Ovidio Peñalver, Health psychologist and psychotherapist
Managing partner, ISAVIA Consultores (SPAIN)
Living to tell the tale
Before I delve into the various ways this COVID-19 pandemic has affected the world and all of us, let me give you an idea of what it is like to go through a storm and be able to live to tell the tale. I am a COVID-19 survivor. Meaning, I was afflicted with the deadly disease and thanks to the care and treatment that I received plus a lot of luck, I am here, alive and well, to briefly unveil what I went through:
Didn’t know I had it
To be frank, I spent the first week with COVID-19, but without knowing that I had it. I spent a week at home (with high fever, as well as with strong shaking and a loss of the senses of smell and taste). I thought that I just had a cold, which was stronger than usual. Then, when it would not subside, I was admitted to a hospital for another week with respiratory problems (I had bilateral pneumonia), with 12 medications a day (anti-retrovirals and strong antibiotics that gave me a bout of diarrhoea for four days, making me lose around four kilos).
Fully fit and fine
Fortunately, I did not have to go to the Intensive Care Unit with respiratory failure. And in time, I got discharged, which was around a little more than a month ago, after which I spent another two weeks isolated in my house. Now I am fully fit and fine and without any symptoms.
Virus will help me change for the better
To sum up, I have been able to think a lot. I also went through a lot of emotions (a lot of fear, for example, in addition to confusion, anger, but also gratitude and hope) and, above all, I was able to reaffirm my values. Hopefully this will help me to change personally and socially for the better.
Workload plus stress increase
Our life, on both a personal and professional level, has radically changed during this crisis. The workload for the health personnel, truckers, law enforcement officers, farmers and other affected groups has increased greatly. And already, this group is displaying signs of stress (not only due to the heavy workload, but also due to the fear of the risk of contagion). The health personnel, in addition, have lived with death closely, and with the trauma that this involves.
No rites of mourning
The saddest part is that relatives have not been able to say goodbye to their loved ones. This lack of “rites” of mourning will have medium and long-term psychological consequences. The vast majority of the population has been confined to their homes for more than 50 (at the time of writing this) days, working from home for those who have not lost their jobs.
Negative and positive aspects
This intensity of relationship with the rest of the family can have very beneficial aspects (children who are with their parents playing, strengthening relationships) or very negative (being alone or being cooped up with those they have a bad relationship) issues too.
I think this crisis will change our ways of relating in the short and medium term, for example: not shaking, hugging or kissing people outside our immediate family.
Today, I refuse to get too close to others in crowded spaces for fear that someone may cough near us. Over and above all of this is our increased hand hygiene in public places, which is bordering on the compulsive.
Unemployment, social unrest
Professionally and financially we will have a lot of unemployment and families that will need social assistance; social unrest will increase (robberies, violence) and I think there will be a lot of political tension.
Need to prepare for future outbreaks
The main challenge is going to be how to make people become more aware of new ways of consuming (more responsibly) and our relationships with countries, cultures and nature (greater ecological awareness), in addition to preparing the health system for possible outbreaks in the medium term.
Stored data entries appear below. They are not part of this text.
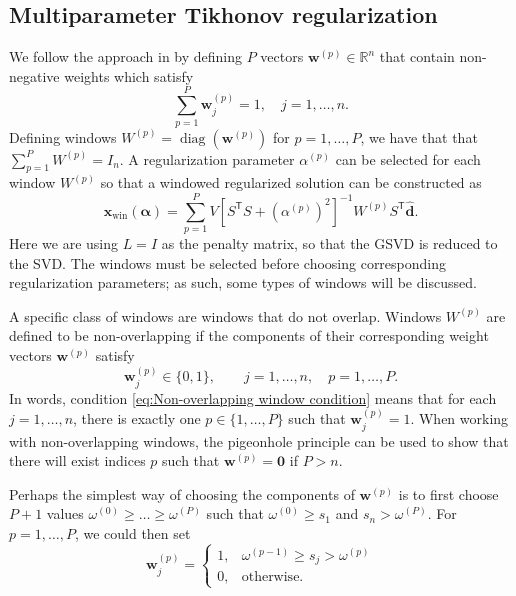 \documentclass[12pt]{article}
\newcommand{\dVec}{\mathbf{d}}	%
\newcommand{\xVec}{\mathbf{x}}	%
\newcommand{\wVec}{\mathbf{w}}	%
\newcommand{\trans}[1]{{#1}^\mathsf{T}}	%
\newcommand{\inv}[1]{{#1}^{-1}}	%
\DeclareMathOperator{\diag}{diag}	%
\newcommand{\dft}[1]{\widehat{#1}}	%
\newcommand{\regparam}{\alpha}  %
\newcommand{\regparamVec}{\bm{\regparam}}   %
\newcommand{\xWin}{\xVec_{\text{win}}}	%
\newcommand{\zeroVec}{\bm{0}}	%
\newcommand{\singular}{s}	%
\begin{document}
\subsection{Multiparameter Tikhonov regularization} \label{sec:Multiparameter}
We follow the approach in \cite{ChungEasleyOLeary} by defining $P$ vectors $\wVec^{(p)} \in \mathbb{R}^n$ that contain non-negative weights which satisfy
\begin{equation}
\label{eq:Weights}
\sum_{p=1}^{P} \wVec_j^{(p)} = 1, \quad j = 1,\ldots,n.
\end{equation}
Defining windows $W^{(p)} = \diag\left(\wVec^{(p)}\right)$ for $p = 1,\ldots,P$, we have that that $\sum_{p=1}^P W^{(p)} = I_n$. A regularization parameter $\regparam^{(p)}$ can be selected for each window $W^{(p)}$ so that a windowed regularized solution can be constructed as
\begin{equation}
\label{eq:TikSolWindow}
\xWin(\regparamVec) = \sum_{p=1}^P V\inv{\left[\trans{S}S + (\regparam^{(p)})^2\right]}W^{(p)}\trans{S}\dft{\dVec}.
\end{equation}
Here we are using $L = I$ as the penalty matrix, so that the GSVD is reduced to the SVD. The windows must be selected before choosing corresponding regularization parameters; as such, some types of windows will be discussed. \par
A specific class of windows are windows that do not overlap. Windows $W^{(p)}$ are defined to be non-overlapping if the components of their corresponding weight vectors $\wVec^{(p)}$ satisfy
\begin{equation}
\label{eq:Non-overlapping window condition}
    \wVec_j^{(p)} \in \{0,1\}, \qquad j = 1,\ldots,n, \quad p = 1,\ldots,P.
\end{equation}
In words, condition \eqref{eq:Non-overlapping window condition} means that for each $j = 1,\ldots,n$, there is exactly one $p \in \{1,\ldots,P\}$ such that $\wVec_j^{(p)} = 1$. When working with non-overlapping windows, the pigeonhole principle \cite{DummitFoote3} can be used to show that there will exist indices $p$ such that $\wVec^{(p)} = \zeroVec$ if $P > n$. \par
Perhaps the simplest way of choosing the components of $\wVec^{(p)}$ is to first choose $P+1$ values $\omega^{(0)} \geq \ldots \geq \omega^{(P)}$ such that $\omega^{(0)} \geq \singular_1$ and $\singular_n > \omega^{(P)}$. For $p = 1,\ldots,P$, we could then set
\begin{equation}
\label{eq:Non-overlapping windows}
\wVec_j^{(p)} = \begin{cases}
1, & \omega^{(p-1)} \geq \singular_j > \omega^{(p)} \\
0, & \text{otherwise.}
\end{cases}
\end{equation}
\end{document}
Working from home without the need to physically go to work whenever possible would soon be the norm and we will also discover new ways to lead teams and also communicate effectively.
We should have acted much earlier
I think we should have taken notice earlier, taking the virus more seriously and starting confinement earlier, even if it was not a politically welcome move at the time. There are countries that have done better; I do not think it was the case in Spain (I refer to the figures we have).
Prevention, with an even stronger and more prepared health system, will help in the event of possible outbreaks or new pandemics.
(Ovidio is one of the greatest Spanish exponents in the training and development of managerial skills, especially in areas of leadership, communication and emotions. With an energetic style and from a humanistic and systemic approach, he seeks in his conferences and workshops to provoke reflection and action. He has been a director at international consulting firms such as Andersen and Ernst & Young, as well as Bankinter and Unión Fenosa.
He is the managing partner of ISAVIA Consultores. He has also co-authored several management books and is the author of Collective Emotions: the emotional intelligence of teams (Alienta Editorial). He is the outstanding member of Top Ten Speaker Spain, speaker at TEDx Gran Vía and regular collaborator in management programmes for DEUSTO and IDDI-UFV. Idealistic and nonconformist, he believes in more authentic leadership: this is his dream as well as his challenge.)